The Third Circuit, holding for the first time that a cy pres remedy can be a permissible component of a class action settlement, nevertheless overturned the district court's approval. In doing so, the panel emphasized that direct distributions to the class are preferred to cy pres distributions, and held that the degree of direct benefit to the class is a necessary inquiry in evaluating a settlement.

The basis for the court's reversal, however, was not that the cy pres distribution was necessarily too high, but that the district court lacked a sufficient factual basis for approval--particularly with respect to the allocation of the funds. At the time the district court conducted its fairness hearing, the deadline for claim submissions had not yet passed, and the district court apparently overestimated the likely volume of claims. Following the conclusion of the claims period, the parties did not provide the actual allocation figures to the district court, and the district court failed to fulfill its obligation to "affirmatively seek out such information."

Interestingly, even the district court's estimate of the likely payments to class members, made before the claims deadline passed, was only $8.1 million at most—which still would have left more than $13 million for cy pres recipients. Thus, the district court approved the settlement with the expectation that once attorneys' fees and costs were deducted, a substantial majority of the portion designated for the class would go to cy pres recipients rather than class members. Yet if the district court's information had proven correct, it is hard to imagine that the Third Circuit have been satisfied with this breakdown.

The key to the opinion may lie in another piece of information the district court lacked. Under the settlement, claimants who provided proof of purchase were eligible to receive a refund of 20 percent of their purchase price. Claimants who did not provide proof of purchase were eligible to receive an award of $5. In the event settlement funds remained after payment of these claims, claimants who submitted the proof of purchase and received the 20 percent refund would obtain pro rata enhancements from the remainder, up to a maximum of three times the original award. The vast majority of claimants, however, fell into the $5 category and were not subject to an enhancement from the remainder.

In approving the settlement, the district court based its acceptance of the $5 cap on compensation for claimants without proof of purchase in part on a determination that the standard of proof required to receive the higher award was "fairly low." The Third Circuit, however, held that the disproportionately large number of claimants who did not submit proof of purchase "cast[] doubt on this assumption." In remanding, the court noted that the parties might wish to consider either increasing the $5 payment or lowering the evidentiary bar for receiving the higher award.

Despite taking great pains to couch its opinion in terms of the information considered by the district court, the Third Circuit appears to have to imposed substantive requirements on settlements containing cy pres awards.
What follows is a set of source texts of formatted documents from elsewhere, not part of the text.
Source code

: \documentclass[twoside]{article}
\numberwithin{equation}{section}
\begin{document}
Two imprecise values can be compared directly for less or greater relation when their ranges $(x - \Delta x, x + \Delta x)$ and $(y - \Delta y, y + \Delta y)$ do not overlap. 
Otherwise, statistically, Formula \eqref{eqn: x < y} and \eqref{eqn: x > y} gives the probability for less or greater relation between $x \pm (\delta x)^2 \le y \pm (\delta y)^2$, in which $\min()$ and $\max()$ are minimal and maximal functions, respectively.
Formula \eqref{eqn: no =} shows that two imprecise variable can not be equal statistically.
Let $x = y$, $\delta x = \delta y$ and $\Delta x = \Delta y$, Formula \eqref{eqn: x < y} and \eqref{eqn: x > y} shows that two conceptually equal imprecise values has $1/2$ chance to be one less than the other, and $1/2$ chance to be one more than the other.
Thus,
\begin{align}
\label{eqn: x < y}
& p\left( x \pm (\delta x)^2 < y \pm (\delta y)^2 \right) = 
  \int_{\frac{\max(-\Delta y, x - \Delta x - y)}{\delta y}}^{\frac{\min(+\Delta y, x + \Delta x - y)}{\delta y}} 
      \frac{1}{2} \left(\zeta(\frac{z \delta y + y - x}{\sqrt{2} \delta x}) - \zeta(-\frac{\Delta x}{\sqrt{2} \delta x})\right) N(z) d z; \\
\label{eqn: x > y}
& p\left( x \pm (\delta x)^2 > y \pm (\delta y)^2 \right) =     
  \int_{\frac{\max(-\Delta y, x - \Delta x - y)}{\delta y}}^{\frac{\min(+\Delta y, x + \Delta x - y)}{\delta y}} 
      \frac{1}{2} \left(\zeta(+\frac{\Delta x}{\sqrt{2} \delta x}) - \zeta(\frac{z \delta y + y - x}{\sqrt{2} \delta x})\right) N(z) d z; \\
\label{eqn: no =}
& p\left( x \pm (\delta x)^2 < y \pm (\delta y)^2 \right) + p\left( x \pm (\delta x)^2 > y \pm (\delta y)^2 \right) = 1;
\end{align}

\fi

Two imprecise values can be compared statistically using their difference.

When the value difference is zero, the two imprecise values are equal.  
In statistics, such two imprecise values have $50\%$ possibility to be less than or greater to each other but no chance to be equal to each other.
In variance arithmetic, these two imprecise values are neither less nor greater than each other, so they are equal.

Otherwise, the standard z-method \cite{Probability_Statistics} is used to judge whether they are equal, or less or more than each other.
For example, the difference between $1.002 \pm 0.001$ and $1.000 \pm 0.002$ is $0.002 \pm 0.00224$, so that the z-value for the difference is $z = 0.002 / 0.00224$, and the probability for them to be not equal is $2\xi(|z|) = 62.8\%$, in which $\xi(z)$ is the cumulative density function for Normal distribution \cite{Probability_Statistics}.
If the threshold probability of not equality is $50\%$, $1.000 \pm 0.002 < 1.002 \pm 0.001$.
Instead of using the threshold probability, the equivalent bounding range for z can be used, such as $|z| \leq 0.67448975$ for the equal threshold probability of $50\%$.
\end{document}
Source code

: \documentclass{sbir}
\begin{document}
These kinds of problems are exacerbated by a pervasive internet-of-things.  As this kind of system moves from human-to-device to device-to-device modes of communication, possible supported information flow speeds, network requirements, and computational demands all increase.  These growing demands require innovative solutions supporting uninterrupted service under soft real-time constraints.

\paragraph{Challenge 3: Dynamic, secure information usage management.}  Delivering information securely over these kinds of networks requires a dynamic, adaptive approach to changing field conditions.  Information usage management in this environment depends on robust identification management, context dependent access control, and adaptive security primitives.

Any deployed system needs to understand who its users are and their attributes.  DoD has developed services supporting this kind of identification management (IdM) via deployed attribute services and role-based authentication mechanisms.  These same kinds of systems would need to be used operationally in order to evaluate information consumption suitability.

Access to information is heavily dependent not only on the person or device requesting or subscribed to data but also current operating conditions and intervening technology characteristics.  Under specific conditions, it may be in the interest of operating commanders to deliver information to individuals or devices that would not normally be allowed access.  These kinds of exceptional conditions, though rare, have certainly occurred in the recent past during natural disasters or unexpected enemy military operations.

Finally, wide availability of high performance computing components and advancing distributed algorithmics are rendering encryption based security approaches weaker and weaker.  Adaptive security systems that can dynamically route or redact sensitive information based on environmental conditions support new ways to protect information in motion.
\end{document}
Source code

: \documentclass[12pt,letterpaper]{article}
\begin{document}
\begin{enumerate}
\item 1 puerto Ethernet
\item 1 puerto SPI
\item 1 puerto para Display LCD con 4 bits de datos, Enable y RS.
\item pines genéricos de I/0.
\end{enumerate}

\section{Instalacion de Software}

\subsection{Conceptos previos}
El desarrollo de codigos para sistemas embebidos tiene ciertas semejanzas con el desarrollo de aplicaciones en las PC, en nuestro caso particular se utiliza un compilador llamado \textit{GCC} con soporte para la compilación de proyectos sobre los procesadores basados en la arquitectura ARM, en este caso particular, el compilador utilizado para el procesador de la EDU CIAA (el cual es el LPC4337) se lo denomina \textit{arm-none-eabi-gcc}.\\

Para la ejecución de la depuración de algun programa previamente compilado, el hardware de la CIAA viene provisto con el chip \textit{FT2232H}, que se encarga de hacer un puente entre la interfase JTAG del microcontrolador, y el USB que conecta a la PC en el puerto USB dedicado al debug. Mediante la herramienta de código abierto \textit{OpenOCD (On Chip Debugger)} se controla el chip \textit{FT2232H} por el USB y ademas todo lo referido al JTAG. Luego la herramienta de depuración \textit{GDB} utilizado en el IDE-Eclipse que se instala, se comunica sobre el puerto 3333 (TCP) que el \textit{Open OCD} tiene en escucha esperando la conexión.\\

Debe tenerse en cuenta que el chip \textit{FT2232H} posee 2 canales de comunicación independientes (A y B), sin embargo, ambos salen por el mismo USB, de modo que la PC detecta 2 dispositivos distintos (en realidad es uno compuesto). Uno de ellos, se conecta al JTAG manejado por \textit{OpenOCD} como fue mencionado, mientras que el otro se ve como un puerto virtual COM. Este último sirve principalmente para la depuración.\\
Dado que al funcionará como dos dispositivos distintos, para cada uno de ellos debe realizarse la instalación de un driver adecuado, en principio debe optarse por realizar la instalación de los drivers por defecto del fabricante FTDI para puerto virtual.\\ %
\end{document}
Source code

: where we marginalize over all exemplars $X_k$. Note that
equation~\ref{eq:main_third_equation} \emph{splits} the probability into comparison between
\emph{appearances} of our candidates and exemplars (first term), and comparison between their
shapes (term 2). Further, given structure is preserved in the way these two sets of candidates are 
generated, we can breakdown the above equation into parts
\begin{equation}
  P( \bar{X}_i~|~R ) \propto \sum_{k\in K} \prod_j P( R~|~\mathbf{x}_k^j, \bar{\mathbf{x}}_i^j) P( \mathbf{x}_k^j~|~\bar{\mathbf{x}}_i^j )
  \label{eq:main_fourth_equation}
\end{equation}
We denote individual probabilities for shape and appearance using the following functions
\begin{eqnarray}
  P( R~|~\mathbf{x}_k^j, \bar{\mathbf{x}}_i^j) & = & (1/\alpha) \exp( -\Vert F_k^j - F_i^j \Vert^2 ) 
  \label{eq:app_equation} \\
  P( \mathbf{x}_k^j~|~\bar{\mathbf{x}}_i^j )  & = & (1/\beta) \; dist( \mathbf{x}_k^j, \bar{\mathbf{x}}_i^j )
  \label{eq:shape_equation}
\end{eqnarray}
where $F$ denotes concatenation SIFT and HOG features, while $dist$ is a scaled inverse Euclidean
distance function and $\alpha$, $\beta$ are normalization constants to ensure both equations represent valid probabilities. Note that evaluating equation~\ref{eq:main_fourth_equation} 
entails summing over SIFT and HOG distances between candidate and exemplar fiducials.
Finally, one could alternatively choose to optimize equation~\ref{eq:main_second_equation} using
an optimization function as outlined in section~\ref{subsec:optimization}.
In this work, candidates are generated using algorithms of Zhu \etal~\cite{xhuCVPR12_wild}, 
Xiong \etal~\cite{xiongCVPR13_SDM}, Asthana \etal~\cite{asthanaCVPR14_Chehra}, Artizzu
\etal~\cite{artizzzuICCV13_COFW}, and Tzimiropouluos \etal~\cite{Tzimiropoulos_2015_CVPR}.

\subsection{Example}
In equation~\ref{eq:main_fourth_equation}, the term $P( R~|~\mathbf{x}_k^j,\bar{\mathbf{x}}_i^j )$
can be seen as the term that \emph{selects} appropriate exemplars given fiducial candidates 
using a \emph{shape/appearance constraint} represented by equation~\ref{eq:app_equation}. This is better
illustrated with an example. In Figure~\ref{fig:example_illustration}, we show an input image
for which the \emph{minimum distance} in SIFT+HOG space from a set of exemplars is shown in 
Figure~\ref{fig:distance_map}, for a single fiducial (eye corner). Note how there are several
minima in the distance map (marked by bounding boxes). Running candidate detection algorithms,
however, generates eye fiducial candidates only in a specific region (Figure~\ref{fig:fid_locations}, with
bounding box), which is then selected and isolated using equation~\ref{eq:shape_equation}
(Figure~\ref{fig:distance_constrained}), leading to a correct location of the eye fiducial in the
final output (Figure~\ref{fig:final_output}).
The court's obvious concern about the percentage of the settlement going to cy pres recipients, even though the district court fully expected the percentage to be significant based on the information to it available at the time, is one example. The panel's open suggestion of potential permissible modifications to the settlement agreement, while expressed in terms of voluntary action by the parties and the district court's role in evaluating the fairness of any modified settlement, all but orders the parties to revise the payout parameters.

Officially, Baby Products holds that there is no numerical requirement regarding the distribution of class action settlement proceeds between class members and cy pres recipients. Unofficially, however, practitioners in the Third Circuit can assume that any settlement including a cy pres award had better ensure that class members receive at least as much as cy pres, and probably substantially more.